In ogni zona della Calabria, i fileja sono stati battezzati con nomi differenti. Ma diciamolo, che siano maccaruni i casa, scialatielli, scilatilli, firrazzul, maccarruni a firrettu, la sostanza non cambia e l’accezione rimane uguale. Il termine dialettale fileja, in particolare, ricorda l’azione del “filare” (come anche scilatielli o scialatielli lo “scilare” o “scialare”) la pasta.

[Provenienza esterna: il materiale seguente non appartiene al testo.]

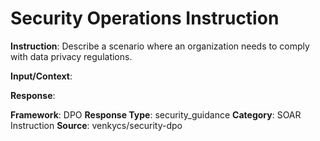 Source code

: # Security Operations Instruction

**Instruction**: Describe a scenario where an organization needs to comply with data privacy regulations.

**Input/Context**: 

**Response**: 

**Framework**: DPO
**Response Type**: security_guidance
**Category**: SOAR Instruction
**Source**: venkycs/security-dpo
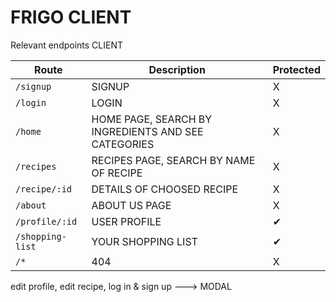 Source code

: # FRIGO CLIENT

Relevant endpoints CLIENT

| Route            | Description                                         | Protected |
| ---------------- | --------------------------------------------------- | --------- |
| `/signup`        | SIGNUP                                              | X         |
| `/login`         | LOGIN                                               | X         |
| `/home`          | HOME PAGE, SEARCH BY INGREDIENTS AND SEE CATEGORIES | X         |
| `/recipes`       | RECIPES PAGE, SEARCH BY NAME OF RECIPE              | X         |
| `/recipe/:id`    | DETAILS OF CHOOSED RECIPE                           | X         |
| `/about`         | ABOUT US PAGE                                       | X         |
| `/profile/:id`   | USER PROFILE                                        | ✔         |
| `/shopping-list` | YOUR SHOPPING LIST                                  | ✔         |
| `/*`             | 404                                                 | X         |

edit profile, edit recipe, log in & sign up ---> MODAL

<!-- | `/my-recipes`                  | POST       | INDEX PAGE          | ✔           |
| `/fav-recipes`                 | POST       | INDEX PAGE          | ✔           | -->
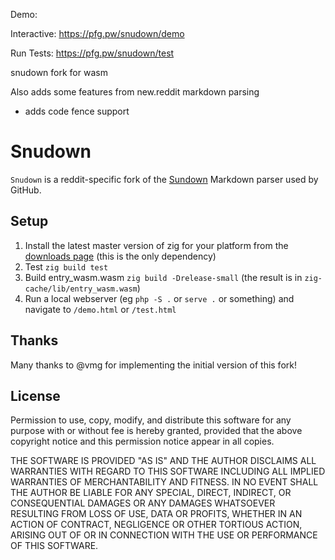 ﻿Demo:

Interactive: https://pfg.pw/snudown/demo

Run Tests: https://pfg.pw/snudown/test

snudown fork for wasm

Also adds some features from new.reddit markdown parsing

- adds code fence support

# Snudown

`Snudown` is a reddit-specific fork of the [Sundown](http://github.com/vmg/sundown)
Markdown parser used by GitHub.

## Setup

1. Install the latest master version of zig for your platform from the [downloads page](https://ziglang.org/download/) (this is the only dependency)
2. Test `zig build test`
3. Build entry_wasm.wasm `zig build -Drelease-small` (the result is in `zig-cache/lib/entry_wasm.wasm`)
4. Run a local webserver (eg `php -S .` or `serve .` or something) and navigate to `/demo.html` or `/test.html`

## Thanks

Many thanks to @vmg for implementing the initial version of this fork!

## License

Permission to use, copy, modify, and distribute this software for any
purpose with or without fee is hereby granted, provided that the above
copyright notice and this permission notice appear in all copies.

THE SOFTWARE IS PROVIDED "AS IS" AND THE AUTHOR DISCLAIMS ALL WARRANTIES
WITH REGARD TO THIS SOFTWARE INCLUDING ALL IMPLIED WARRANTIES OF
MERCHANTABILITY AND FITNESS. IN NO EVENT SHALL THE AUTHOR BE LIABLE FOR
ANY SPECIAL, DIRECT, INDIRECT, OR CONSEQUENTIAL DAMAGES OR ANY DAMAGES
WHATSOEVER RESULTING FROM LOSS OF USE, DATA OR PROFITS, WHETHER IN AN
ACTION OF CONTRACT, NEGLIGENCE OR OTHER TORTIOUS ACTION, ARISING OUT OF
OR IN CONNECTION WITH THE USE OR PERFORMANCE OF THIS SOFTWARE.
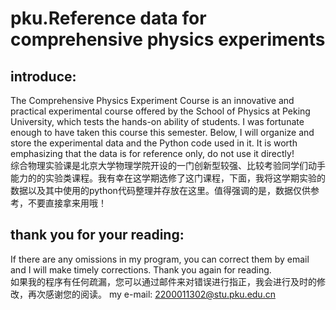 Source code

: # pku.Reference data for comprehensive physics experiments
## introduce:
The Comprehensive Physics Experiment Course is an innovative and practical experimental course offered by the School of Physics at Peking University, which tests the hands-on ability of students. I was fortunate enough to have taken this course this semester. Below, I will organize and store the experimental data and the Python code used in it. It is worth emphasizing that the data is for reference only, do not use it directly!
<br>
综合物理实验课是北京大学物理学院开设的一门创新型较强、比较考验同学们动手能力的的实验类课程。我有幸在这学期选修了这门课程，下面，我将这学期实验的数据以及其中使用的python代码整理并存放在这里。值得强调的是，数据仅供参考，不要直接拿来用哦！









## thank you for your reading:
If there are any omissions in my program, you can correct them by email and I will make timely corrections. Thank you again for reading.
<br>
如果我的程序有任何疏漏，您可以通过邮件来对错误进行指正，我会进行及时的修改，再次感谢您的阅读。
my e-mail: 2200011302@stu.pku.edu.cn
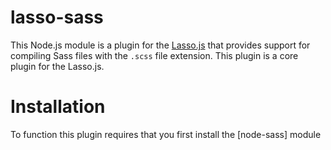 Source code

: lasso-sass
=====================

This Node.js module is a plugin for the [Lasso.js](https://github.com/raptorjs/lasso) that provides support for compiling Sass files with the `.scss` file extension. This plugin is a core plugin for the Lasso.js.

# Installation

To function this plugin requires that you first install the [node-sass] module

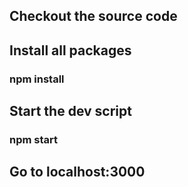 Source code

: ## Checkout the source code

## Install all packages 
### npm install

## Start the dev script 
### npm start

## Go to localhost:3000
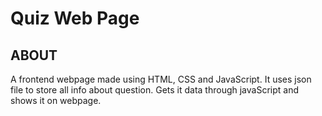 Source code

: # Quiz Web Page
## ABOUT
A frontend webpage made using HTML, CSS and JavaScript.
It uses json file to store all info about question.
Gets it data through javaScript and shows it on webpage.
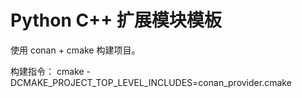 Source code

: # Python C++ 扩展模块模板

使用 conan + cmake 构建项目。

构建指令：
    cmake -DCMAKE_PROJECT_TOP_LEVEL_INCLUDES=conan_provider.cmake
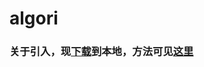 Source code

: # algori
### 关于引入，现[下载](ttps://github.com/kevin-wayne/algs4)到本地，方法可见[这里](https://blog.csdn.net/qq_31782587/article/details/84642114)

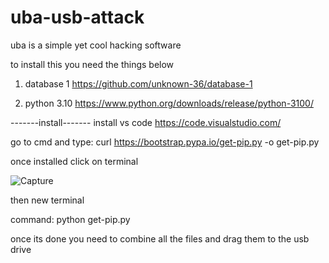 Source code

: # uba-usb-attack
uba is a simple yet cool hacking software

to install this you need the things below

1. database 1 https://github.com/unknown-36/database-1

2. python 3.10 https://www.python.org/downloads/release/python-3100/

-------install-------
install vs code https://code.visualstudio.com/

go to cmd and type: curl https://bootstrap.pypa.io/get-pip.py -o get-pip.py


once installed click on terminal


![Capture](https://user-images.githubusercontent.com/108584675/177037426-6706a696-bb2c-4f0a-a4ee-5b97a3562677.PNG)



then new terminal

command: python get-pip.py

once its done you need to combine all the files and drag them to the usb drive
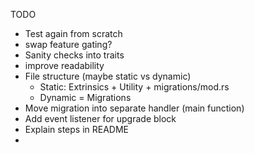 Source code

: 
TODO

* Test again from scratch
* swap feature gating?
* Sanity checks into traits
* improve readability
* File structure (maybe static vs dynamic)
  * Static: Extrinsics + Utility + migrations/mod.rs
  * Dynamic = Migrations
* Move migration into separate handler (main function)
* Add event listener for upgrade block
* Explain steps in README
*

Sull’etimologia del termine maccheroni - anche questo spesso utilizzato - ci sono varie teorie: potrebbe derivare dal greco bizantino μακάρωνεια ossia “canto funebre” oppure, secondo il glottologo e linguista Giacomo Devoto, maccherone è una doppia derivazione da macco, “polenta di fave”, dal greco maccare, cioè schiacciare.

 

Ma cosa sono i fileja?

I fileja sono una pasta fatta in casa, di origine antica, tipica della tradizione calabrese, in particolare della provincia di Vibo Valentia. Si tratta di un piatto povero i cui ingredienti sono essenzialmente tre: farina, sale e acqua. Di colore giallo chiaro e dalla forma caratteristica a “vite allungata“, vengono generalmente realizzati con semola di grano duro e acqua. La caratteristica di questo tipo di pasta è la filatura, fatta da mani svelte ed esperte, in genere attorcigliando l’impasto attorno a una bacchetta (“danacu”), ottenuta dal fusto di una pianta selvatica detta “gutamara”. Rispetto a ciò, esiste una variante di questo piatto, “i fileja masculi” che si distinguono per non essere “filati”. Questo perché, a volte, la massaia non aveva tempo per la preparazione tradizionale.

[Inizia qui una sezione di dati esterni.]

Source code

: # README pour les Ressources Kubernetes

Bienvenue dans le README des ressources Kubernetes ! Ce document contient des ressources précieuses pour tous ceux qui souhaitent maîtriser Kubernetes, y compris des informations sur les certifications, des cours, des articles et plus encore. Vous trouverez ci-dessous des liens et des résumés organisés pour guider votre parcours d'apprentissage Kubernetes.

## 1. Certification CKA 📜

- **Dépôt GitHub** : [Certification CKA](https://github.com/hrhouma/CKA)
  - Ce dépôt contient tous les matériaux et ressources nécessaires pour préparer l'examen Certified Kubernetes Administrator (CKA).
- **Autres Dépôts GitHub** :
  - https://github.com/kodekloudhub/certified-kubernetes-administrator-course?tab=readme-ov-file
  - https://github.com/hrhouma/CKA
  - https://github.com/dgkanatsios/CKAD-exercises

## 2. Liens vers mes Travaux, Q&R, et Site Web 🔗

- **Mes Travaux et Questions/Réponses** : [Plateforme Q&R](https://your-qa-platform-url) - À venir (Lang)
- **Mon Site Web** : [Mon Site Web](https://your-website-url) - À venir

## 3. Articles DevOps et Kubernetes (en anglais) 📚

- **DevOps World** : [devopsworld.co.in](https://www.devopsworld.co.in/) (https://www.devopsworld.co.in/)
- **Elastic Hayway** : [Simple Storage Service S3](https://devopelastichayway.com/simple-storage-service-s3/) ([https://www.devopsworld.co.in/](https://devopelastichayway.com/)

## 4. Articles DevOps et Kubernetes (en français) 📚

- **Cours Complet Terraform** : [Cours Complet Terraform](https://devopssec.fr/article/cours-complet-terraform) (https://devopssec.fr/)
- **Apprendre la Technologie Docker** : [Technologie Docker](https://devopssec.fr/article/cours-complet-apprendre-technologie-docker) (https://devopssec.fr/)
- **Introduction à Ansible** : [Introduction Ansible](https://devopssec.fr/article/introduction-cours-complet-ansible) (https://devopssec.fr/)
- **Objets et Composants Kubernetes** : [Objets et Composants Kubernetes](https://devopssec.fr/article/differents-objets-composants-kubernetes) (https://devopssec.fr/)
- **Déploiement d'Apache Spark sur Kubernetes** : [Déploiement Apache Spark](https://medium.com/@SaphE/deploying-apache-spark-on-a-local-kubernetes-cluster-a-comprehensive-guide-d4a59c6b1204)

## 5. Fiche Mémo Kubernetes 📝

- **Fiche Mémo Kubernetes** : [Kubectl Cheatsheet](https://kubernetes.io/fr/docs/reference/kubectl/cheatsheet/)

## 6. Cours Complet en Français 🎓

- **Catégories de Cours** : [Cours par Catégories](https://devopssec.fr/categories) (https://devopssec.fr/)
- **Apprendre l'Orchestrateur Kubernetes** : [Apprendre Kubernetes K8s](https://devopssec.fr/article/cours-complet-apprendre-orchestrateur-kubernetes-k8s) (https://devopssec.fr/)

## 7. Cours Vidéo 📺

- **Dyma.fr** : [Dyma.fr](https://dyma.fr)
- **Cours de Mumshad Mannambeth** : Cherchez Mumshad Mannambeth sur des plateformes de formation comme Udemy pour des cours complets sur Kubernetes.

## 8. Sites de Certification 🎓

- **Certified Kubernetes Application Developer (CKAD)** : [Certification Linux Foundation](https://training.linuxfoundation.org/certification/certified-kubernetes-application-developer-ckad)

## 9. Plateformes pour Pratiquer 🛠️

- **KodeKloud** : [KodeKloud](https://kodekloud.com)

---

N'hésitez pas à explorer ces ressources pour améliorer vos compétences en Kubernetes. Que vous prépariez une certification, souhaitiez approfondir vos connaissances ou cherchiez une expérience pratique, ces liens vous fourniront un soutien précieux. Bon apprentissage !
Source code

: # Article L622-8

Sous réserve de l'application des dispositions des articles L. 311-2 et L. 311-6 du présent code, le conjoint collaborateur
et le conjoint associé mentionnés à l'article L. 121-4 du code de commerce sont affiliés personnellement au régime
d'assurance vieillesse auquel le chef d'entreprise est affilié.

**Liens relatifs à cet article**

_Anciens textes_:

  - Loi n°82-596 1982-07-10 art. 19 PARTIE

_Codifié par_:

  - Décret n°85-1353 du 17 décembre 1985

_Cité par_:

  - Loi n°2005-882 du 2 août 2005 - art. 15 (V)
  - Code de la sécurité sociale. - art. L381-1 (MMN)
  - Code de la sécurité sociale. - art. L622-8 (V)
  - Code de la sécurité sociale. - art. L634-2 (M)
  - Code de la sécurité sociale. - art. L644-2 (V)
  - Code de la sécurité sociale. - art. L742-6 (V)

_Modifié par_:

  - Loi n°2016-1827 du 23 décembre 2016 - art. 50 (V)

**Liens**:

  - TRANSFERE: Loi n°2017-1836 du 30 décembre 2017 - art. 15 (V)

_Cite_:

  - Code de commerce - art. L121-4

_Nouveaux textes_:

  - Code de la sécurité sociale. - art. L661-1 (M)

 Una pasta povera ma ricca

I fileja sono preparati con soli tre ingredienti, è vero, ma la cucina calabrese non permette tanta semplicità. C’è bisogno di sostanza e grande elaborazione. Così, i fileja sono in genere accompagnati da sughi succulenti a base di carne di capra e maiale, con il Pecorino di Monte Poro o con la ‘nduja di Spilinga per dare il sapore piccante che tanto caratterizza i piatti della nostra terra. Nel vibonese sono tipici invece i Fileja e ciciari, ossia con i ceci, cotti rigorosamente nella pignatta, che nel camino delle nonne scoppietta sin dal mattino.

 

Per chi si volesse cimentare nella realizzazione dei fieja calabresi e riscoprire i sapori autentici della domenica, eccovi la ricetta:

Ingredienti

  • 1 kg Farina di grano duro

  • 500 ml Acqua (tiepida)

  • 1 pizzico Sale

 

Preparazione

1. Versate la farina su una spianatoia di legno e create la fontana al centro, quindi unite il sale e poco per volta l’acqua tiepida. Impastate bene fino a ottenere una pasta liscia e omogenea.  Per far si che ciò avvenga, l’impasto dev’essere lavorato per almeno 30 minuti.

2. Trascorso questo tempo di lavorazione, prendete dei pezzi d’impasto e create dei cordoncini. Da essi ricavate dei pezzetti di circa 2-3 centimetri.

3. A questo punto prendete un ferretto o un rametto di ginestra essiccato (il famoso “danacu”) e lavorate i pezzetti di pasta in questo modo: poneteli al centro del ferretto e filate la pasta con entrambe le mani fino a ottenere un cordoncino lungo circa 8-10 centimetri.

4. Una volta pronti, fate cuocere i vostri fileja per qualche minuto in acqua bollente, condite e servite.